My point balance is 4,896 & my rail points is 4,146. What's the difference? :unsure:


----------



## MrFSS (Sep 21, 2008)

Rail Freak said:


> My point balance is 4,896 & my rail points is 4,146. What's the difference? :unsure:


750 :lol:

I think you get a bonus for joining the program.


----------



## the_traveler (Sep 21, 2008)

I am thinking (I know that's dangerous!  ) the total is this:


Rail Points = 4146

New member bonus = 500

Update Profile = 250


Total = *4896*


----------



## PRR 60 (Sep 21, 2008)

Rail Freak said:


> My point balance is 4,896 & my rail points is 4,146. What's the difference? :unsure:


Your "Point Balance" is the number of points you have to cash in for free travel. It is all the points you have earned, both by traveling on Amtrak and any bonus points from other things. Your "Rail Points" are only the points you got for actually traveling on Amtrak.
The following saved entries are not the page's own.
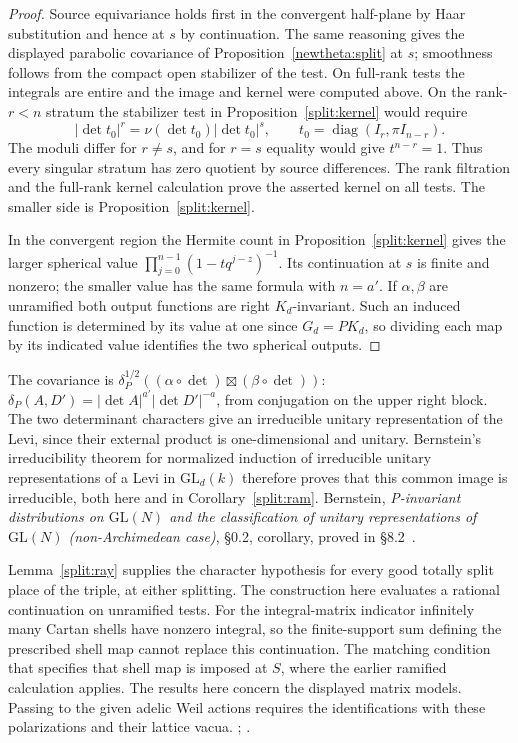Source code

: \begin{proof}
Source equivariance holds first in the convergent half-plane by
Haar substitution and hence at \(s\) by continuation. The same
reasoning gives the displayed parabolic covariance of
Proposition~\ref{newtheta:split} at \(s\); smoothness follows from
the compact open stabilizer of the test. On full-rank tests the
integrals are entire and the image and kernel were computed above.
On the rank-\(r<n\) stratum the stabilizer test in
Proposition~\ref{split:kernel} would require
\[
          |\det t_0|^r=\nu(\det t_0)|\det t_0|^s,\qquad
          t_0=\operatorname{diag}(I_r,\pi I_{n-r}).
\]
The moduli differ for \(r\ne s\), and for \(r=s\) equality would
give \(t^{n-r}=1\). Thus every singular stratum has zero quotient by
source differences. The rank filtration and the full-rank kernel
calculation prove the asserted kernel on all tests. The smaller
side is Proposition~\ref{split:kernel}.

In the convergent region the Hermite count in
Proposition~\ref{split:kernel} gives the larger spherical value
\(\prod_{j=0}^{n-1}(1-tq^{j-z})^{-1}\). Its continuation at \(s\)
is finite and nonzero; the smaller value has the same formula
with \(n=a'\). If \(\alpha,\beta\) are unramified both output
functions are right \(K_d\)-invariant. Such an induced function is
determined by its value at one since \(G_d=PK_d\), so dividing each
map by its indicated value identifies the two spherical outputs.
\end{proof}

The covariance is \(\delta_P^{1/2}
((\alpha\circ\det)\boxtimes(\beta\circ\det))\):
\(\delta_P(A,D')=|\det A|^{a'}|\det D'|^{-a}\), from conjugation on
the upper right block. The two determinant characters give an
irreducible unitary representation of the Levi, since their external
product is one-dimensional and unitary. Bernstein's irreducibility
theorem for normalized induction of irreducible unitary representations
of a Levi in \(\mathrm{GL}_d(k)\) therefore proves that this common
image is irreducible, both here and in Corollary~\ref{split:ram}.
Bernstein,
\emph{P-invariant distributions on \(\mathrm{GL}(N)\) and the classification
of unitary representations of \(\mathrm{GL}(N)\) (non-Archimedean case)},
\S0.2, corollary, proved in \S8.2~\cite{bernsteinInvariant}.

Lemma~\ref{split:ray} supplies the character hypothesis for every
good totally split place of the triple, at either splitting.
The construction here evaluates a rational continuation on unramified
tests. For the integral-matrix indicator infinitely many Cartan shells
have nonzero integral, so the finite-support sum defining the prescribed
shell map cannot replace this continuation. The matching condition
that specifies that shell map is imposed at \(S\), where the earlier
ramified calculation applies. The results here concern the displayed
matrix models. Passing to the given adelic Weil actions requires the
identifications with these polarizations and their lattice vacua.
;
.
The "Rail Points" are what is considered to determine if you get Select or Select Plus membership.


----------



## Rail Freak (Sep 22, 2008)

MrFSS said:


> Rail Freak said:
> 
> 
> > My point balance is 4,896 & my rail points is 4,146. What's the difference? :unsure:
> ...


 :lol:  B)


----------



## ralfp (Sep 23, 2008)

PRR 60 said:


> Your "Point Balance" is the number of points you have to cash in for free travel. It is all the points you have earned, both by traveling on Amtrak and any bonus points from other things. Your "Rail Points" are only the points you got for actually traveling on Amtrak. The "Rail Points" are what is considered to determine if you get Select or Select Plus membership.


Excluding tonight's upcoming trip, I've paid for 2 Amtrak tickets; the rest were from AGR points (netting 1002 points). I've had a Point Balance of 40,000 or so with 252 Rail Points.


----------